I recently read a journal article titled, “In situ characterization of laser-generated melt pools using synchronized ultrasound and high-speed X-ray imaging” where the authors studied if X-ray and ultrasound can be combined to effectively monitor additive manufacturing (AM) builds. The authors provided detailed analysis on 2D and 3D finite-element (FE) simulations, which are used to set up/optimize their synchronous X-ray and ultrasound experiments on laser powder bed fusion (L-PBF) AM aluminum substrate. As a side note, FE simulation or modeling is a numerical method to solve differential equations that mimic engineering applications [1]. L-PBF is a AM (or 3D printing) process that uses lasers to melt a powder to create a build layer during manufacturing. The laser beam dynamics can either create a melt pool in conduction (ideal) or keyhole mode during the AM process [2]. The paper focused on measuring depth of the keyhole because the keyhole can sometimes lead to complications during the AM process builds.

The experimental configuration of the X-ray and ultrasound sensor are positioned in a way that both the X-ray beam and the ultrasonic wave interact with the melt pool made by the laser beam [2]. The main points of this paper are, first, X-ray and ultrasound can be synchronized via their frequencies to measure the laser beam dynamics. Secondly, X-ray can be used as a visual measurement tools for laser beam dynamics while ultrasound can provide depth measurements from the amplitude scattered data. Third, FE simulations have great accuracy and agreement with physics of ultrasonic wave propagation. Additionally, FE can be used to optimize ultrasonic wave propagation experiments to ensure that valuable data is captured to advance NDE technology forward. FE simulations are very powerful but they do not always capture every variable that is tested in actual experiments. For instance in the featured paper of this post, some variables had to be left out because of computational time or assumptions had to be made based on the overall complexity of the actual system.
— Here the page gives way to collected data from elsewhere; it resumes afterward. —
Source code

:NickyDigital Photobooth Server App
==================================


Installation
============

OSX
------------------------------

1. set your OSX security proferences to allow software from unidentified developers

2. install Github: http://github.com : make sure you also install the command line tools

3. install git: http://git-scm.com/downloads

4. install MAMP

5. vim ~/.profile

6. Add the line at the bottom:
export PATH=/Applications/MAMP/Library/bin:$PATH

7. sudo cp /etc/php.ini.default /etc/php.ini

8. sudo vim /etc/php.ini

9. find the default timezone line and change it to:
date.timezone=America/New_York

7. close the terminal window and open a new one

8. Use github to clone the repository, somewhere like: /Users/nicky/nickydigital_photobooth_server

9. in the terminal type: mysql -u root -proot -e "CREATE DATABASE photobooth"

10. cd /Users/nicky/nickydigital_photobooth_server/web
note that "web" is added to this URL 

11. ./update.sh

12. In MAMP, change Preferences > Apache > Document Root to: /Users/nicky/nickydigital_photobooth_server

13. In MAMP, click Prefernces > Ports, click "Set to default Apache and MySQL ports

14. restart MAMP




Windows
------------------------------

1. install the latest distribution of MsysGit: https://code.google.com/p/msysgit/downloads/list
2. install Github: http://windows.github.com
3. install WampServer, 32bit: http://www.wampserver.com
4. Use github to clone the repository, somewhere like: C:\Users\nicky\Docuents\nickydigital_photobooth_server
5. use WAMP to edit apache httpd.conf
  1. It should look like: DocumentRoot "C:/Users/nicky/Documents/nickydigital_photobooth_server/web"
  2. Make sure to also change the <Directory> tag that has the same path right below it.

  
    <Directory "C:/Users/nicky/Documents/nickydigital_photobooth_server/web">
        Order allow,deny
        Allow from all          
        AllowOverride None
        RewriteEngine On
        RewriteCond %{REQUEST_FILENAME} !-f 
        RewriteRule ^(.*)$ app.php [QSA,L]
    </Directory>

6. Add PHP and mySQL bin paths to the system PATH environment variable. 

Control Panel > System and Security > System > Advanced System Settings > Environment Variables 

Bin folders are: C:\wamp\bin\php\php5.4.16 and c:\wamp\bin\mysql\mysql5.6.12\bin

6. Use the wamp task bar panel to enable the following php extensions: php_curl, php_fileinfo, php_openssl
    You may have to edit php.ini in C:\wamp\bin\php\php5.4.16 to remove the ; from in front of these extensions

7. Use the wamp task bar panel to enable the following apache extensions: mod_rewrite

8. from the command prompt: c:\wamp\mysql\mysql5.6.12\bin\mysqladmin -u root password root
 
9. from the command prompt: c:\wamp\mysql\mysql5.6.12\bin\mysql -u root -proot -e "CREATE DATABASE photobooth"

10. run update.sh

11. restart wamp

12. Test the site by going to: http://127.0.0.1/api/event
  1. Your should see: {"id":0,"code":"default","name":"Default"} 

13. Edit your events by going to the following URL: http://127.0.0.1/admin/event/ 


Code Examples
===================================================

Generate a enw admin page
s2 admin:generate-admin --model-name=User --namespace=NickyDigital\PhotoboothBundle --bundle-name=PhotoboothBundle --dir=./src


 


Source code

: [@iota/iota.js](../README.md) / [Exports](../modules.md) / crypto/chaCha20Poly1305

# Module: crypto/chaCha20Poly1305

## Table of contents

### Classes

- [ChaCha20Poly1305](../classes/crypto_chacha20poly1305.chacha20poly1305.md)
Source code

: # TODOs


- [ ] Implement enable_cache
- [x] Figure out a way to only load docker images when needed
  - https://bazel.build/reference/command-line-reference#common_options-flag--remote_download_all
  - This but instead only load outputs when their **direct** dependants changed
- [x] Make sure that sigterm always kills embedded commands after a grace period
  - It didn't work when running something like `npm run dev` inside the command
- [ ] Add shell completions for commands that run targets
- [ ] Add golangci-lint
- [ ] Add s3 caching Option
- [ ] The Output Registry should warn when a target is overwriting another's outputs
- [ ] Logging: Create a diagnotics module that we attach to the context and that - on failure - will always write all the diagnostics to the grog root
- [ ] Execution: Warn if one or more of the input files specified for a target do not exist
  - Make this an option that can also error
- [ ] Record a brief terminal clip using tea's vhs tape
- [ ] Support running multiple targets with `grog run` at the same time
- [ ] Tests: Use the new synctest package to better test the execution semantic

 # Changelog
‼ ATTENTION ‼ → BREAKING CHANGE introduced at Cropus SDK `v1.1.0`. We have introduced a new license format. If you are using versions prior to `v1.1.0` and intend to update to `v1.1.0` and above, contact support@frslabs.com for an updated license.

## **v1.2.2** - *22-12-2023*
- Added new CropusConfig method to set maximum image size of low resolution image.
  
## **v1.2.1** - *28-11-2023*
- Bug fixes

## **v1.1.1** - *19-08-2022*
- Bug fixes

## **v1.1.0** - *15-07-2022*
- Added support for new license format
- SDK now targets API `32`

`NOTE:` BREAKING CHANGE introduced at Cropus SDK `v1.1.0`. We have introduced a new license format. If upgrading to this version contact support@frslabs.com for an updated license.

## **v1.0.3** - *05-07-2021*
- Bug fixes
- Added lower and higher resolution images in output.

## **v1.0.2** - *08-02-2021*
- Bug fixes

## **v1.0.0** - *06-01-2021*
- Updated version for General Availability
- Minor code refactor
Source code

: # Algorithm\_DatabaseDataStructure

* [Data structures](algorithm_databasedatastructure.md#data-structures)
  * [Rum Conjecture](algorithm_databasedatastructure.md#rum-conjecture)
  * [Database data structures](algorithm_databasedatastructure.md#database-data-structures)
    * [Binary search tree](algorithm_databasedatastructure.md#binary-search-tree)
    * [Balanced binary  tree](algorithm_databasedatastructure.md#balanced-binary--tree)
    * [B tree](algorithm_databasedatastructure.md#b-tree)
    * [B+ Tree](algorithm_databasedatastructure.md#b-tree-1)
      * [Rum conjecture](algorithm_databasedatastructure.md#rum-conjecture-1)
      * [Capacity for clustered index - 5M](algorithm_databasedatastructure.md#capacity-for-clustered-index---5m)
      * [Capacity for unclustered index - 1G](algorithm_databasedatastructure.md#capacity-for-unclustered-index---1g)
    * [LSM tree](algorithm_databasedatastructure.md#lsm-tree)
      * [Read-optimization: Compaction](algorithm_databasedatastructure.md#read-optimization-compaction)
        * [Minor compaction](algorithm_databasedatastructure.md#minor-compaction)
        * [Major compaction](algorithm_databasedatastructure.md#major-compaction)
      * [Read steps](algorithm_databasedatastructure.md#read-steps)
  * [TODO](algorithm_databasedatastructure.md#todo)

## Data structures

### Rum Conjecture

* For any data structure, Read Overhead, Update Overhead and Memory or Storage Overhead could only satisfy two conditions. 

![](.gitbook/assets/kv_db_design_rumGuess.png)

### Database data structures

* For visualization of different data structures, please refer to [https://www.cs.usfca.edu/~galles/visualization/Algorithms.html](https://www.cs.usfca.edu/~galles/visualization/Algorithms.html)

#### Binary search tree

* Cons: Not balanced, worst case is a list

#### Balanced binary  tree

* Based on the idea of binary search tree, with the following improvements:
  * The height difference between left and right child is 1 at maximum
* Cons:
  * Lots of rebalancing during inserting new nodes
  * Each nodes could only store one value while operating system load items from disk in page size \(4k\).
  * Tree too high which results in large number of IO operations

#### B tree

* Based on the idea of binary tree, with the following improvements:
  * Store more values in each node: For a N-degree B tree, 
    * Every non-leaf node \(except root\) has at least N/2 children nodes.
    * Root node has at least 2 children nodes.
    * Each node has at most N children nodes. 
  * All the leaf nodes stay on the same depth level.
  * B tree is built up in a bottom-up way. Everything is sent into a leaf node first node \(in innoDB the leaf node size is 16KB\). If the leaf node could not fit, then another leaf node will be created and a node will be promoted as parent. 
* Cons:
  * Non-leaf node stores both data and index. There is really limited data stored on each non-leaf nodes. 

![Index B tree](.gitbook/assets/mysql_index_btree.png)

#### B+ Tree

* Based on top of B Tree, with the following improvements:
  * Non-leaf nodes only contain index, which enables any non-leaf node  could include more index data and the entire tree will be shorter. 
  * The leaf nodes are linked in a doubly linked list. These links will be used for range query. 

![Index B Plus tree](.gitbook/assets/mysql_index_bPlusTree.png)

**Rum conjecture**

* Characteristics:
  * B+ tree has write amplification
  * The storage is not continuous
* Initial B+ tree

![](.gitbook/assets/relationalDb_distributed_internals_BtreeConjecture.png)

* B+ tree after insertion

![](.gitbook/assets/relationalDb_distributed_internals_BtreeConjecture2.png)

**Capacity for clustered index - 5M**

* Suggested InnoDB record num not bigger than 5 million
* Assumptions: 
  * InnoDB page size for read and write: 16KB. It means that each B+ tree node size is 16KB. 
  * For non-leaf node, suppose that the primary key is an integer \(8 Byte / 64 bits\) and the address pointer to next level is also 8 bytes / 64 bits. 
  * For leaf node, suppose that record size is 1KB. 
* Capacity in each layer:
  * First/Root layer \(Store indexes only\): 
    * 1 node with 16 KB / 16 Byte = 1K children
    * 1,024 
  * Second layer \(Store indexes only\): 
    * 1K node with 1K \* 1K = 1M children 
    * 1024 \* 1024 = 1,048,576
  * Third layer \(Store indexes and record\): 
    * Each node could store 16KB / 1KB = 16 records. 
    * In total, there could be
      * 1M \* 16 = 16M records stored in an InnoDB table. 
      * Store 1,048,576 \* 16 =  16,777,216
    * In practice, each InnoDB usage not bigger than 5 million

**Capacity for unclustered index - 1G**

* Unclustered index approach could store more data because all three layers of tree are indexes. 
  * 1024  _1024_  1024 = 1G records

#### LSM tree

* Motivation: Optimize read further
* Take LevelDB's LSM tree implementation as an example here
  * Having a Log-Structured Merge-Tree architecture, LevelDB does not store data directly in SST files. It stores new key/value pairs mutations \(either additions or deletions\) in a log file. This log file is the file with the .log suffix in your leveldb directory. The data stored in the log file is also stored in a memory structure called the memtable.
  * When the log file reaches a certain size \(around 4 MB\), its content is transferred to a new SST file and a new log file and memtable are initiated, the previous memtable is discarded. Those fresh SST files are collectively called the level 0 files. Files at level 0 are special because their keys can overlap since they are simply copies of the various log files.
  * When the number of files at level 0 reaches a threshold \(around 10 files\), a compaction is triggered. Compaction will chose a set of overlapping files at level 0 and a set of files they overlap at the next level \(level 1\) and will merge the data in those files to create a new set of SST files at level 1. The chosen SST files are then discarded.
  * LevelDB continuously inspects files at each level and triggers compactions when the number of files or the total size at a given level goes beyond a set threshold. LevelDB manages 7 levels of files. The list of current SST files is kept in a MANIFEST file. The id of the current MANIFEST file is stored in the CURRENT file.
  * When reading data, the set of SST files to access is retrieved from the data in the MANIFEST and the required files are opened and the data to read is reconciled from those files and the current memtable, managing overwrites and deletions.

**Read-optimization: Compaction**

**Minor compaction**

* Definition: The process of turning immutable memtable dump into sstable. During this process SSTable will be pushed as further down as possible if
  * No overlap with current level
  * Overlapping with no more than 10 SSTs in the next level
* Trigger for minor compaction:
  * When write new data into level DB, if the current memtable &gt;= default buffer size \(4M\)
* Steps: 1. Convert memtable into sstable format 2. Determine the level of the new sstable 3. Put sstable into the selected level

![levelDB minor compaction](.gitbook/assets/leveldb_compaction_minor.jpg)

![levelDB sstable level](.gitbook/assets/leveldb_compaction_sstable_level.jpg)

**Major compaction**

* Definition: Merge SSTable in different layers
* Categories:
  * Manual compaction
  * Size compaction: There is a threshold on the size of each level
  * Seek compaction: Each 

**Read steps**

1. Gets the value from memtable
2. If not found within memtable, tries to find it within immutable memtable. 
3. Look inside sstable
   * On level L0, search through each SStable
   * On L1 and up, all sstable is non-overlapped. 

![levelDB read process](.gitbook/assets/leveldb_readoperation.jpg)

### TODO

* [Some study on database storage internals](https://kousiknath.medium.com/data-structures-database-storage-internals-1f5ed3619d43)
One point that the authors highlight about this paper is that there is a linear relationship to the ultrasonic amplitude and the depth of the melt pool [2]. The authors of the paper also prove that this relationship held true in their early FE simulations. Linear relationships are valuable because they offer simplicity to complex system if they are proven. The experimental set up only allowed for a depth of 400 μm and the authors plan to capture larger depths in future experiments. There may be a case where the linear relationship breaks down at greater depths due to higher temperatures or longer processing time. But the aforementioned comment is just speculation on my part.

So what do these experiments of coupled X-ray and ultrasound mean for the future of NDE? For starters, this study along with countless other studies on hybrid NDE methods have proven that combining two NDE methods together is possible and can be tailored to provide the necessary resolution for various engineering application. The emergence of AM has brought in more innovation to NDE in-process monitor to close the gap between manufacturing advancements. Lastly, computation methods and computer technology has come a long way from the 1960s and is still making exponential growth in hardware and software. NDE experiments and products will also advance in terms of optimization and capabilities.

I hope you found this helpful and as always thank you for your time!

–DB PhD

References:

  1. Nikishkov, G. P. (2004). Introduction to the finite element method. University of Aizu, 1-70.
  2. Gillespie, J., Yeoh, W. Y., Zhao, C., Parab, N. D., Sun, T., Rollett, A. D., … & Kube, C. M. (2021). In situ characterization of laser-generated melt pools using synchronized ultrasound and high-speed X-ray imaging. The Journal of the Acoustical Society of America, 150(4), 2409-2420.